◆ **EXERCISE**: Your answer should consist of each line below that contains the string "PostgreSQL".
□ □ □
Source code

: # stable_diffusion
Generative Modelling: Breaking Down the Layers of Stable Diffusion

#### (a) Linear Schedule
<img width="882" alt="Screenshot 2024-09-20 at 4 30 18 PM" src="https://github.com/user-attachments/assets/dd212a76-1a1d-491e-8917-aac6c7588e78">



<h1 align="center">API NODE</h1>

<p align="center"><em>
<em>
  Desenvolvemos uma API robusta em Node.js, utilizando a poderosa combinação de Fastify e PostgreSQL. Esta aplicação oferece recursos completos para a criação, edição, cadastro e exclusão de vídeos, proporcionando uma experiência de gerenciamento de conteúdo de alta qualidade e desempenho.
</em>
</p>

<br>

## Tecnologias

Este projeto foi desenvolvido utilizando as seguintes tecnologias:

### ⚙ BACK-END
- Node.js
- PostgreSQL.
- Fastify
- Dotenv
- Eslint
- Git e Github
□ □ □
◆ **SOLUTION BELOW**:
  Desenvolvemos uma API robusta em Node.js, utilizando a poderosa combinação de Fastify e PostgreSQL. Esta aplicação oferece recursos completos para a criação, edição, cadastro e exclusão de vídeos, proporcionando uma experiência de gerenciamento de conteúdo de alta qualidade e desempenho.
- PostgreSQL.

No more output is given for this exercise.